I’m starting to feel like a Dangerfield-esque one-trick pony in the barber chair. I can just imagine my barber looking at the appointment book on the day that I’m going in and telling her co-workers, “Oh, look–I’m cutting the ‘better than the alternative’ guy’s hair today. Joy.” Clearly, I need to work up some new material before my next haircut.

Posted by Jess | Filed Under Life in a Nutshell |

4 comments so far...

  1. jp January 8, 2004 4:01 pm

    I can relate; nearly every time I used to get a haircut, the barber would tell me that I have the thickest hair he/she has ever seen. What’s the correct response to that? I don’t know if it made my hair more difficult to cut, or if I was being told that it was a blessing to have such thick hair. I usually just sat there in awkward silence like a total moron, which probably made me appear rude (and could be the cause of my receiving quite a few bad haircuts). A few times, the barber even brought over the other barbers in the shop to witness the awesome thickness of my freakish hair. Anyway, it got pretty annoying, and I started dreading the situation. I eventually started getting my hair cut really short, and it apparently made the odd hair thickness less obvious.

    However, I too have the weird, rapid-growth problem and got into a similar predicament as yourself. Also, you failed to mention the cost involved with paying for a haircut so often, which is one reason why I grew my hair out in the first place. It was a no-win situation. I referred to it as “The Catch-22 of Hair.” Actually, I didn’t, but it seems fitting now that I think of it. Regardless, as an answer to all things hair and barber, I convinced the wife to learn how to cut my hair. If you want to follow in my footsteps, I suggest starting to care a lot less about getting a good haircut.

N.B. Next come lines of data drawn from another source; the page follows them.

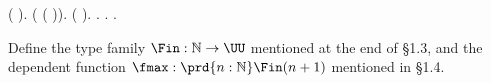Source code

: \begin{coqdoccode}
\coqdocindent{1.00em}
 (\coqdocvar{\_}  \coqdocnotation{(} \coqdocvar{\_} \coqdocvar{\_} \coqdocvar{\_}\coqdocnotation{)\^{}}).\coqdoceol
\coqdocindent{1.00em}
 ( ( )).  (  \coqdocvar{\_}).  .\coqdoceol
\coqdocnoindent
{}.\coqdoceol
\coqdocemptyline
\coqdocnoindent
{}\coqdocindent{0.50em}
  .\coqdoceol
\coqdocemptyline
\end{coqdoccode}
Define the type family $\Fin : \mathbb{N} \to \UU$ mentioned at the end of
\S1.3, and the dependent function $\fmax : \prd{n : \mathbb{N}} \Fin(n + 1)$
mentioned in \S1.4. 

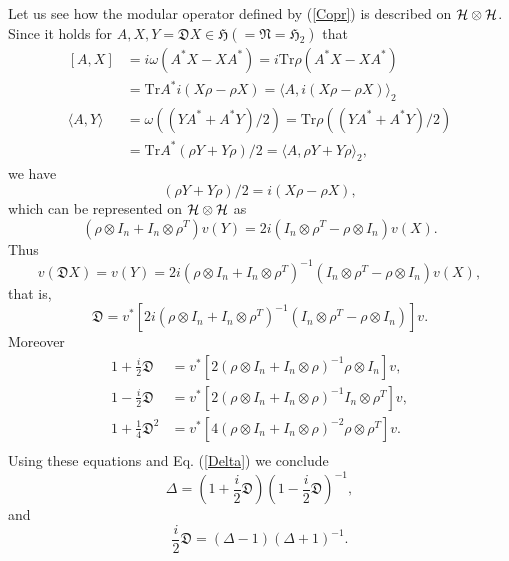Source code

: \documentclass{article}
\begin{document}
Let us see how the modular operator defined by  (\ref{Copr}) is described on $\cal{H}\otimes \cal{H}$.
Since it holds for $A,X,Y=\mathfrak{D}X\in \mathfrak{H}(=\mathfrak{N}=\mathfrak{H}_2)$
that 
 \begin{equation}
 \begin{split}
 [A,X]&=i\omega(A^\ast X-XA^\ast)=i\mbox{Tr}\rho(A^\ast X-XA^\ast)\\
      &=\mbox{Tr}A^\ast i(X\rho-\rho X)=\langle A, i(X\rho-\rho X)\rangle_2\\
 \langle A,Y\rangle&=\omega((YA^\ast+A^\ast Y)/2)=\mbox{Tr}\rho((YA^\ast+A^\ast Y)/2)\\
 &=\mbox{Tr}A^\ast(\rho Y+Y\rho)/2=\langle A, \rho Y+Y\rho \rangle_2,
 \end{split}
 \end{equation}
  we have
 $$
 (\rho Y+Y\rho)/2=i(X\rho-\rho X),
 $$
 which can be represented on $\cal{H}\otimes \cal{H}$ as
	$$
	(\rho\otimes I_n+I_n\otimes \rho^T )v(Y)=2i(I_n\otimes \rho^T-\rho\otimes I_n)v(X).
	$$
	Thus 
	$$
	v(\mathfrak{D}X)=v(Y)=2i(\rho\otimes I_n+I_n\otimes \rho^T )^{-1}(I_n\otimes \rho^T -\rho\otimes I_n )v(X),
	$$
	that is,
	$$
	\mathfrak{D}=v^\ast[ 2i( \rho\otimes I_n+I_n\otimes \rho^T )^{-1}(I_n\otimes \rho^T -\rho\otimes I_n )]v.
	$$
	  Moreover
	\begin{equation}  
		\begin{split}
    1+\frac{i}{2}\mathfrak{D}&=v^\ast [ 2(\rho\otimes I_n+I_n\otimes \rho)^{-1}  \rho \otimes I_n]v,\\
    1-\frac{i}{2}\mathfrak{D}&=v^\ast [ 2(\rho\otimes I_n+I_n\otimes \rho)^{-1}I_n \otimes \rho^T]v,\\
    1+\frac{1}{4}\mathfrak{D}^2&=v^\ast[ 4(\rho\otimes I_n+I_n\otimes \rho)^{-2}\rho \otimes \rho^T]v.\\
    \end{split}
	\end{equation}
Using these equations and Eq. (\ref{Delta})  we conclude
		$$
    \Delta=\left(1+\frac{i}{2}\mathfrak{D}\right)\left(1-\frac{i}{2}\mathfrak{D}\right)^{-1},
		$$
		and
		$$
     \frac{i}{2}\mathfrak{D}=(\Delta-1)(\Delta+1)^{-1}.
		$$
\end{document}
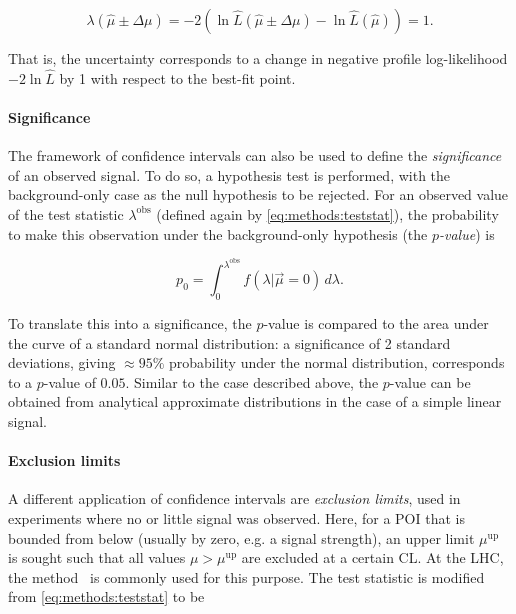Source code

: \begin{equation}
    \lambda(\hat{\mu} \pm \Delta \mu) = -2 (\ln \hat{L} (\hat{\mu} \pm \Delta \mu) - \ln \hat{L} (\hat{\mu})) = 1.
\end{equation}

That is, the uncertainty corresponds to a change in negative profile log-likelihood $-2 \ln \hat{L}$ by 1 with respect to the best-fit point.

\paragraph{Significance}

The framework of confidence intervals can also be used to define the \textit{significance} of an observed signal. To do so, a hypothesis test is performed, with the background-only case as the null hypothesis to be rejected. For an observed value of the test statistic $\lambda^{\mathrm{obs}}$ (defined again by \cref{eq:methods:teststat}), the probability to make this observation under the background-only hypothesis (the \textit{$p$-value}) is

\begin{equation}
\label{eq:methods:pvalue}
    p_0 = \int_0^{\lambda^{\mathrm{obs}}} f(\lambda | \vec{\mu} = 0) \, d\lambda.
\end{equation}

To translate this into a significance, the $p$-value is compared to the area under the curve of a standard normal distribution: a significance of 2 standard deviations, giving $\approx 95\%$ probability under the normal distribution, corresponds to a $p$-value of $0.05$. Similar to the case described above, the $p$-value can be obtained from analytical approximate distributions in the case of a simple linear signal.

\paragraph{Exclusion limits}

A different application of confidence intervals are \textit{exclusion limits}, used in experiments where no or little signal was observed. Here, for a POI that is bounded from below (usually by zero, e.g. a signal strength), an upper limit $\mu^{\mathrm{up}}$ is sought such that all values $\mu > \mu^{\mathrm{up}}$ are excluded at a certain CL. At the LHC, the \CLs method~\cite{Junk:1999kv,Read:2002hq} is commonly used for this purpose. The test statistic is modified from \cref{eq:methods:teststat} to be 

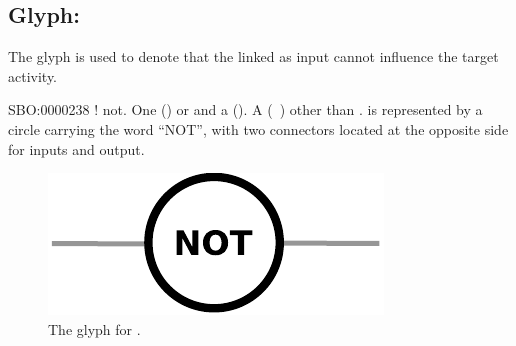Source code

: \subsection{Glyph: }
\label{sec:af:not}

The glyph  is used to denote that the  linked as input cannot influence the target activity.

\begin{glyphDescription}
 \glyphSboTerm SBO:0000238 ! not.
 \glyphOrigin One  () or and a  ().
 \glyphTarget A  (~) other than .
 \glyphNode {} is represented by a circle carrying the word ``NOT'', with two connectors located at the opposite side for inputs and output.
 \end{glyphDescription}

\begin{figure}[H]
  \centering
  \includegraphics[scale = 0.5]{images/not}
  \caption{The \AF glyph for .}
  \label{fig:af:not}
\end{figure}
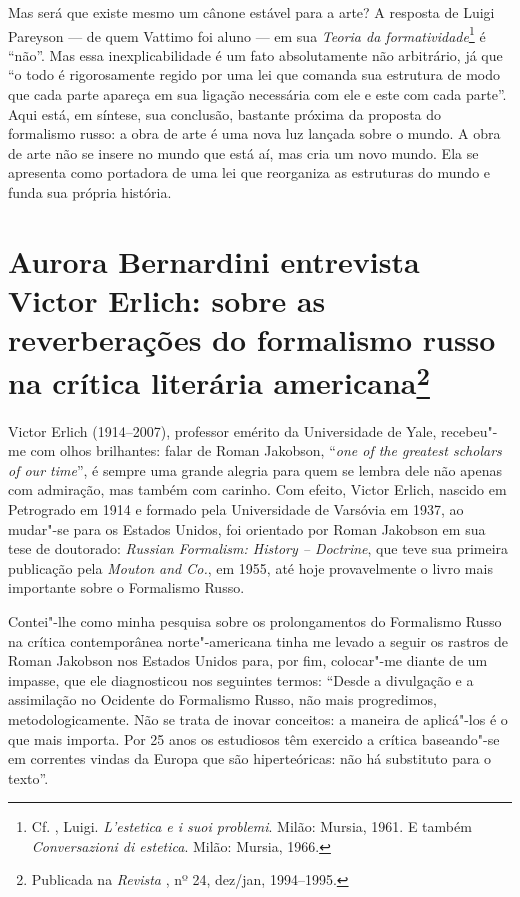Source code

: Mas será que existe mesmo um cânone estável para a arte? A resposta de
Luigi Pareyson --- de quem Vattimo foi aluno
 --- em sua \emph{Teoria da formatividade}\footnote{Cf. , Luigi. 
\emph{L'estetica e i suoi problemi}. Milão: Mursia,
 1961. E também \emph{Conversazioni di estetica}. Milão: Mursia, 1966.}
 é ``não''. Mas essa inexplicabilidade é
um fato absolutamente não arbitrário, já que ``o todo é rigorosamente
regido por uma lei que comanda sua estrutura de modo que cada parte
apareça em sua ligação necessária com ele e este com cada parte''. Aqui
está, em síntese, sua conclusão, bastante próxima da proposta do
formalismo russo: a obra de arte é uma nova luz lançada sobre o mundo. A
obra de arte não se insere no mundo que está aí, mas cria um novo mundo.
Ela se apresenta como portadora de uma lei que reorganiza as estruturas
do mundo e funda sua própria história.

\chapter*{Aurora Bernardini entrevista Victor Erlich: sobre as reverberações do formalismo russo na crítica literária americana\footnote{Publicada na \emph{Revista \protect{}}, nº 24, dez/jan, 1994--1995.}}

\label{erlich}

Victor Erlich (1914--2007), professor emérito da Universidade de Yale, recebeu"-me com
olhos brilhantes: falar de Roman Jakobson, ``\emph{one of the greatest
scholars of our time}'', é sempre uma grande alegria para quem se lembra
dele não apenas com admiração, mas também com carinho.
Com efeito, Victor Erlich, nascido em Petrogrado em 1914 e formado pela
Universidade de Varsóvia em 1937, ao mudar"-se para os Estados Unidos, foi
orientado por Roman Jakobson em sua tese de doutorado: \emph{Russian
Formalism: History -- Doctrine}, que teve sua primeira publicação
pela \emph{Mouton and Co.}, em 1955, até hoje provavelmente o livro
mais importante sobre o Formalismo Russo.

Contei"-lhe como minha pesquisa sobre os prolongamentos do Formalismo
Russo na crítica contemporânea norte"-americana tinha me levado
 a seguir os rastros de Roman Jakobson nos Estados Unidos para,
por fim, colocar"-me diante de um impasse, que ele diagnosticou nos seguintes
termos: ``Desde a divulgação e a assimilação no Ocidente do Formalismo
Russo, não mais progredimos, metodologicamente. Não se trata de inovar
conceitos: a maneira de aplicá"-los é o que mais importa. Por 25 anos os
estudiosos têm exercido a crítica baseando"-se em correntes vindas da
Europa que são hiperteóricas: não há substituto para o texto''.

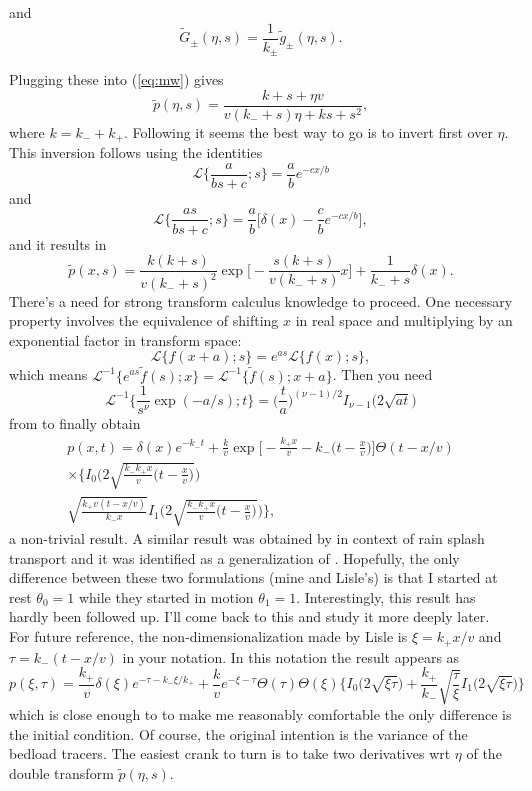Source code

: \documentclass[11pt]{article}
\newcommand\be{\begin{equation}} %
\newcommand\ee{\end{equation}}   %
\newcommand\El{\mathcal{L}}
\newcommand\tg{\tilde{g}}
\newcommand\tG{\tilde{G}}
\begin{document}
and
\be \tG_\pm(\eta,s) = \frac{1}{k_\pm}\tg_\pm(\eta,s).\ee

Plugging these into (\ref{eq:mw}) gives
\be \tilde{p}(\eta,s) = \frac{k + s + \eta v }{v(k_-+s) \eta  + k s + s^2 },\ee
where $k = k_- + k_+$. Following \citet{Lisle1998}it seems the best way to go is to invert first over $\eta$.
This inversion follows using the identities
\be \El\Big\{\frac{a}{bs+c};s\Big\} = \frac{a}{b}e^{-cx/b}\ee
and
\be \El\Big\{\frac{as}{bs+c};s\Big\} = \frac{a}{b}\Big[\delta(x) - \frac{c}{b}e^{-cx/b}\Big],\ee
and it results in 
\be \tilde{p}(x,s) = \frac{k(k+s)}{v(k_-+s)^2} \exp\Big[-\frac{s(k+s)}{v(k_-+s)}x\Big] + \frac{1}{k_-+s}\delta(x) .\ee
There's a need for strong transform calculus knowledge to proceed.
One necessary property involves the equivalence of shifting $x$ in real space and multiplying by an exponential factor in transform space: 
\be \El\{f(x+a);s\} = e^{as}\El\{f(x);s\},\ee
which means $\El^{-1} \{e^{as}\tilde{f}(s);x\} = \El^{-1}\{\tilde{f}(s);x+a\}$.
Then you need 
\be \El^{-1}\big\{\frac{1}{s^\nu}\exp(-a/s);t\} = \Big(\frac{t}{a}\Big)^{(\nu-1)/2}I_{\nu-1}\big(2\sqrt{a t}\big) \ee
from \citet[][2.2.2.1]{Prudnikov1986} to finally obtain 
\begin{multline}
p(x,t) = \delta(x) e^{-k_- t} + \frac{k}{v}\exp\Big[-\frac{k_+x }{v} - k_-\Big(t-\frac{x}{v}\Big)\Big]\Theta(t-x/v)\\ 
 \times \Big\{ I_0\Big(2\sqrt{\frac{k_-k_+x}{v}\big(t-\frac{x}{v}\big)}\Big) \\
\sqrt{\frac{k_+ v(t-x/v)}{k_-x}}I_1\Big(2\sqrt{\frac{k_-k_+x}{v}\big(t-\frac{x}{v}\big)}\Big) 
\Big\},
\end{multline}
a non-trivial result. A similar result was obtained by \citet{Lisle1998} in context of rain splash transport and it was identified as a generalization of \citet{Einstein1937}. Hopefully, the only difference between these two formulations (mine and Lisle's) is that I started at rest $\theta_0=1$ while they started in motion $\theta_1=1$.
Interestingly, this result has hardly been followed up. 
I'll come back to this and study it more deeply later. 
For future reference, the non-dimensionalization made by Lisle is $\xi = k_+ x /v$ and $\tau = k_-(t-x/v)$ in your notation.
In this notation the result appears as
\be p(\xi,\tau) = \frac{k_+}{v}\delta(\xi)e^{-\tau-k_-\xi/k_+} +  \frac{k}{v}e^{-\xi-\tau}\Theta(\tau)\Theta(\xi)\Big\{I_0\big(2\sqrt{\xi \tau}\big) +\frac{k_+}{k_-}\sqrt{\frac{\tau}{\xi}}I_1\big(2\sqrt{\xi\tau}\big) \Big\}\ee
which is close enough to \citet{Lisle1998} to make me reasonably comfortable the only difference is the initial condition.
Of course, the original intention is the variance of the bedload tracers.
The easiest crank to turn is to take two derivatives wrt $\eta$ of the double transform $\tilde{p}(\eta,s).$
\end{document}
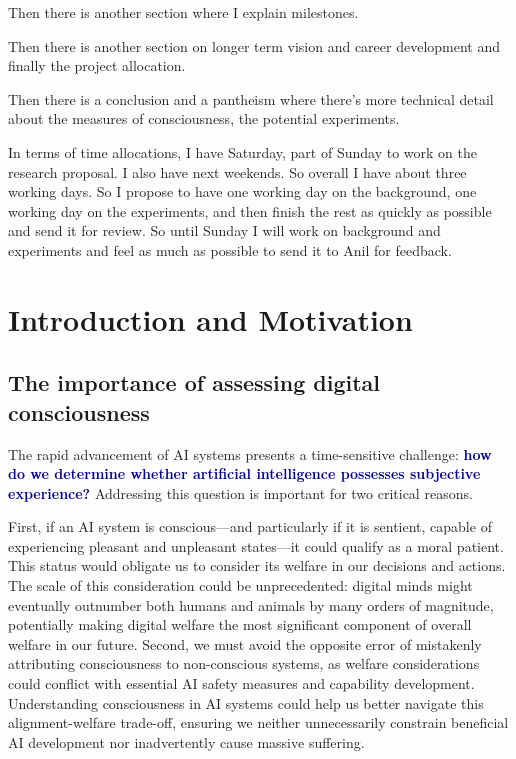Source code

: \documentclass[11pt,a4paper]{article}
\newcommand{\impact}[1]{\textbf{\textcolor{darkblue}{#1}}}
\begin{document}
Then there is another section where I explain milestones.

Then there is another section on longer term vision and career development and finally the project allocation.

Then there is a conclusion and a pantheism where there's more technical detail about the measures of consciousness, the potential experiments.

In terms of time allocations, I have Saturday, part of Sunday to work on the research proposal. I also have next weekends. So overall I have about three working days. So I propose to have one working day on the background, one working day on the experiments, and then finish the rest as quickly as possible and send it for review. So until Sunday I will work on background and experiments and feel as much as possible to send it to Anil for feedback.
\section{Introduction and Motivation}
\label{sec:introduction}

\subsection{The importance of assessing digital consciousness}
The rapid advancement of AI systems presents a time-sensitive challenge: \impact{how do we determine whether artificial intelligence possesses subjective experience?} Addressing this question is important for two critical reasons.

First, if an AI system is conscious—and particularly if it is sentient, capable of experiencing pleasant and unpleasant states—it could qualify as a moral patient. This status would obligate us to consider its welfare in our decisions and actions. The scale of this consideration could be unprecedented: digital minds might eventually outnumber both humans and animals by many orders of magnitude, potentially making digital welfare the most significant component of overall welfare in our future. Second, we must avoid the opposite error of mistakenly attributing consciousness to non-conscious systems, as welfare considerations could conflict with essential AI safety measures and capability development. Understanding consciousness in AI systems could help us better navigate this alignment-welfare trade-off, ensuring we neither unnecessarily constrain beneficial AI development nor inadvertently cause massive suffering.
\end{document}
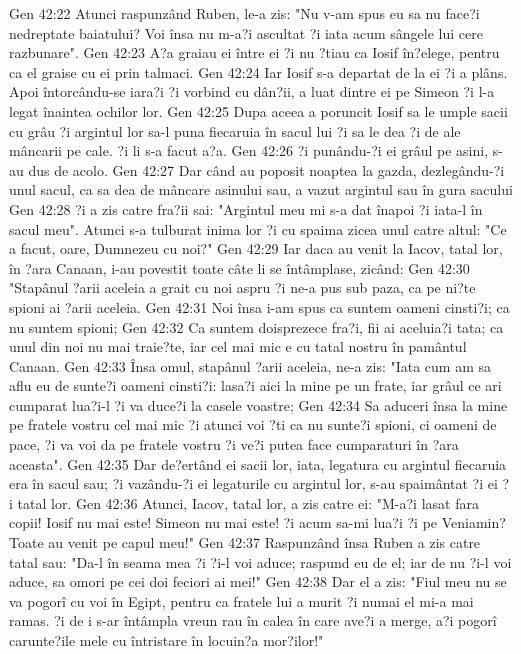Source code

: Gen 42:22  Atunci raspunzând Ruben, le-a zis: "Nu v-am spus eu sa nu face?i nedreptate baiatului? Voi însa nu m-a?i ascultat ?i iata acum sângele lui cere razbunare".
Gen 42:23  A?a graiau ei între ei ?i nu ?tiau ca Iosif în?elege, pentru ca el graise cu ei prin talmaci.
Gen 42:24  Iar Iosif s-a departat de la ei ?i a plâns. Apoi întorcându-se iara?i ?i vorbind cu dân?ii, a luat dintre ei pe Simeon ?i l-a legat înaintea ochilor lor.
Gen 42:25  Dupa aceea a poruncit Iosif sa le umple sacii cu grâu ?i argintul lor sa-l puna fiecaruia în sacul lui ?i sa le dea ?i de ale mâncarii pe cale. ?i li s-a facut a?a.
Gen 42:26  ?i punându-?i ei grâul pe asini, s-au dus de acolo.
Gen 42:27  Dar când au poposit noaptea la gazda, dezlegându-?i unul sacul, ca sa dea de mâncare asinului sau, a vazut argintul sau în gura sacului
Gen 42:28  ?i a zis catre fra?ii sai: "Argintul meu mi s-a dat înapoi ?i iata-l în sacul meu". Atunci s-a tulburat inima lor ?i cu spaima zicea unul catre altul: "Ce a facut, oare, Dumnezeu cu noi?"
Gen 42:29  Iar daca au venit la Iacov, tatal lor, în ?ara Canaan, i-au povestit toate câte li se întâmplase, zicând:
Gen 42:30  "Stapânul ?arii aceleia a grait cu noi aspru ?i ne-a pus sub paza, ca pe ni?te spioni ai ?arii aceleia.
Gen 42:31  Noi însa i-am spus ca suntem oameni cinsti?i; ca nu suntem spioni;
Gen 42:32  Ca suntem doisprezece fra?i, fii ai aceluia?i tata; ca unul din noi nu mai traie?te, iar cel mai mic e cu tatal nostru în pamântul Canaan.
Gen 42:33  Însa omul, stapânul ?arii aceleia, ne-a zis: "Iata cum am sa aflu eu de sunte?i oameni cinsti?i: lasa?i aici la mine pe un frate, iar grâul ce ari cumparat lua?i-l ?i va duce?i la casele voastre;
Gen 42:34  Sa aduceri însa la mine pe fratele vostru cel mai mic ?i atunci voi ?ti ca nu sunte?i spioni, ci oameni de pace, ?i va voi da pe fratele vostru ?i ve?i putea face cumparaturi în ?ara aceasta".
Gen 42:35  Dar de?ertând ei sacii lor, iata, legatura cu argintul fiecaruia era în sacul sau; ?i vazându-?i ei legaturile cu argintul lor, s-au spaimântat ?i ei ?i tatal lor.
Gen 42:36  Atunci, Iacov, tatal lor, a zis catre ei: "M-a?i lasat fara copii! Iosif nu mai este! Simeon nu mai este! ?i acum sa-mi lua?i ?i pe Veniamin? Toate au venit pe capul meu!"
Gen 42:37  Raspunzând însa Ruben a zis catre tatal sau: "Da-l în seama mea ?i ?i-l voi aduce; raspund eu de el; iar de nu ?i-l voi aduce, sa omori pe cei doi feciori ai mei!"
Gen 42:38  Dar el a zis: "Fiul meu nu se va pogorî cu voi în Egipt, pentru ca fratele lui a murit ?i numai el mi-a mai ramas. ?i de i s-ar întâmpla vreun rau în calea în care ave?i a merge, a?i pogorî carunte?ile mele cu întristare în locuin?a mor?ilor!"

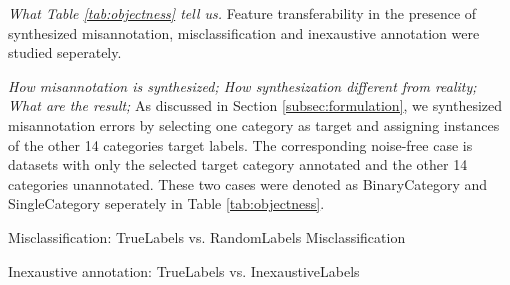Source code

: \noindent \textit{What Table \ref{tab:objectness} tell us.}
\noindent
Feature transferability in the presence of synthesized misannotation, misclassification and inexaustive annotation were studied seperately.

\noindent \textit{
How misannotation is synthesized;
How synthesization different from reality;
What are the result;
}
\noindent
As discussed in Section \ref{subsec:formulation}, we synthesized misannotation errors by selecting one category as target and assigning instances of the other 14 categories target labels.
The corresponding noise-free case is datasets with only the selected target category annotated and the other 14 categories unannotated.
These two cases were denoted as BinaryCategory and SingleCategory seperately in Table \ref{tab:objectness}.


Misclassification: TrueLabels vs. RandomLabels
Misclassification

Inexaustive annotation: TrueLabels vs. InexaustiveLabels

  2. Jess January 10, 2004 8:00 pm

    Hrm. You have freak hair, too, eh? Maybe there was something in the water back in Castlewood.

    I wonder if there’s a support group out there for people like us. The Too-Much-Hair Club for Men perhaps?

  3. Andy January 10, 2004 8:23 pm

    Apparently I didn’t live in Castlewood long enough. I want my hair back!

  4. triticale January 19, 2004 1:50 pm

    I avoid this entire issue by the simple expedient of having my wee wifey trim my hair back to even with the bottom edge of my shoulder blades a couple times a year.

    On the other hand, any time a waitress askes if there is anything else she could get us, I ask for a good night’s sleep.